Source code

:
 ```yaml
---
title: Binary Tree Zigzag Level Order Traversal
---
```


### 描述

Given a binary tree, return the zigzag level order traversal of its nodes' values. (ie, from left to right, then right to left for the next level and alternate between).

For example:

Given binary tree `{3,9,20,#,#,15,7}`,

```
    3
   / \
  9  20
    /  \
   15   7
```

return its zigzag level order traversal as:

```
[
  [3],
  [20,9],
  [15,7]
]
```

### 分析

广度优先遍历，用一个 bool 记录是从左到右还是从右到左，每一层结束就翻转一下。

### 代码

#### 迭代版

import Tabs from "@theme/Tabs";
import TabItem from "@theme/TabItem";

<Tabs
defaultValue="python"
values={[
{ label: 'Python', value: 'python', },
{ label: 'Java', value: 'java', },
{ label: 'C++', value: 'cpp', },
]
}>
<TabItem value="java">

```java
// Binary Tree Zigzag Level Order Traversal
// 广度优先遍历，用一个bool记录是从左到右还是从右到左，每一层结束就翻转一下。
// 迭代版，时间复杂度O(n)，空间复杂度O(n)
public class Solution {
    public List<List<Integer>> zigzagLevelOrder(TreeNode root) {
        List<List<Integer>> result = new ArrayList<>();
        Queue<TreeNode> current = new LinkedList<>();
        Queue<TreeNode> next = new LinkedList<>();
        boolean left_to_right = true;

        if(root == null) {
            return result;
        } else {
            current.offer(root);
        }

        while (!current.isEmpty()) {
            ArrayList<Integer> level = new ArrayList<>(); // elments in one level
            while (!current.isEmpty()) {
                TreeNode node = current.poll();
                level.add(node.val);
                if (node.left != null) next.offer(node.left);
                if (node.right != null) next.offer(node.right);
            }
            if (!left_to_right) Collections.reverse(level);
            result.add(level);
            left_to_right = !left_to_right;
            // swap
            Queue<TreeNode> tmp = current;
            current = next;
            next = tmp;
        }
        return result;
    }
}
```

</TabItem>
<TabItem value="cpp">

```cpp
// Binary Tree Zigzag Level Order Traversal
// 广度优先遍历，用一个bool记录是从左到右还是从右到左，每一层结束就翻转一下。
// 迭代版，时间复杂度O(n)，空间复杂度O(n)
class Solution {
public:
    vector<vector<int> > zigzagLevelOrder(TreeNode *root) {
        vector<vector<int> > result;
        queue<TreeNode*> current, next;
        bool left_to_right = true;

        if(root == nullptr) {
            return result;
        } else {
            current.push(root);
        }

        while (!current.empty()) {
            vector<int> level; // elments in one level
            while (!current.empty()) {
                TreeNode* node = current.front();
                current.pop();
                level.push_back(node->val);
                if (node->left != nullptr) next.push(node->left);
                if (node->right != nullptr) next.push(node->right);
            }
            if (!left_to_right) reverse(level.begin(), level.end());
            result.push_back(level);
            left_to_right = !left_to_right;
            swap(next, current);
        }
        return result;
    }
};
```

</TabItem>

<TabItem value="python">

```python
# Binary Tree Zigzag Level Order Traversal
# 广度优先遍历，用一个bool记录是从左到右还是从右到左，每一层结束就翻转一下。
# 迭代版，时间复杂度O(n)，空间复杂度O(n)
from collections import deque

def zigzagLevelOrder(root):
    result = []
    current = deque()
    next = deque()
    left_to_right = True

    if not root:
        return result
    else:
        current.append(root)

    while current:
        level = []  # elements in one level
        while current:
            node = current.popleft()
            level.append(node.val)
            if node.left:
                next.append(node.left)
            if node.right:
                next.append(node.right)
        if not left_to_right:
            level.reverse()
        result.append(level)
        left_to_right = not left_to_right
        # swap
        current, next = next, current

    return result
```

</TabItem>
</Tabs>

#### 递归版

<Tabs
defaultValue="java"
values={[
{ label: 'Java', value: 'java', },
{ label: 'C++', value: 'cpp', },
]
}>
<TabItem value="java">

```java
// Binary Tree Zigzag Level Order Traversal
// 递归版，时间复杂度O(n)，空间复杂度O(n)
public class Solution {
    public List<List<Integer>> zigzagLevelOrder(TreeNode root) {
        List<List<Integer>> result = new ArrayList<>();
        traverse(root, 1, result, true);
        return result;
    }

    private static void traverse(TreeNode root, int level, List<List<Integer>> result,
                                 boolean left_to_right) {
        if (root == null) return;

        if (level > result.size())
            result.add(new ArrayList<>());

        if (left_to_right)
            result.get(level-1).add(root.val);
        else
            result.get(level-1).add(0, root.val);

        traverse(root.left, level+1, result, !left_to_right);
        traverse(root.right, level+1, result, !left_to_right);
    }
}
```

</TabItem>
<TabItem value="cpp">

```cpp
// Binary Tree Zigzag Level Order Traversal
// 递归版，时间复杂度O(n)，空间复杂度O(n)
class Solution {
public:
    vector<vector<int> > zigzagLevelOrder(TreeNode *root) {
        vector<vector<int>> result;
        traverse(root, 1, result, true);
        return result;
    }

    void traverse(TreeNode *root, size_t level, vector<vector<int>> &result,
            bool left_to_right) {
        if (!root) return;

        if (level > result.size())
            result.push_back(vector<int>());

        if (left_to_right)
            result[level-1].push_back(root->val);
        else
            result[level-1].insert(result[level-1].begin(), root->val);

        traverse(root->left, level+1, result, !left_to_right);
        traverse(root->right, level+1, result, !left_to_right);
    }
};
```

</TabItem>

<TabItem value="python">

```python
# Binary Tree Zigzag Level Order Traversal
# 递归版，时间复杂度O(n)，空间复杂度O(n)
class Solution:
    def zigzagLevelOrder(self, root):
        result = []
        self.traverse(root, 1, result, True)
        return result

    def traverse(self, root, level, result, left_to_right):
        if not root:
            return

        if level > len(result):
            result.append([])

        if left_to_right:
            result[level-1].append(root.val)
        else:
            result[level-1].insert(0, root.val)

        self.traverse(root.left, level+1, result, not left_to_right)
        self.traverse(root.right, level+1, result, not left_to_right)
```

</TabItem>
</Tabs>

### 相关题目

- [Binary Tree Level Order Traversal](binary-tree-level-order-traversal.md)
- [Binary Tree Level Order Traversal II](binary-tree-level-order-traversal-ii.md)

|---|

* EXERCISE BRIEF
Out of the records above, pick each line that contains the string "reverse".

* ANSWER FOR THE TASK
            if (!left_to_right) Collections.reverse(level);
            if (!left_to_right) reverse(level.begin(), level.end());
            level.reverse()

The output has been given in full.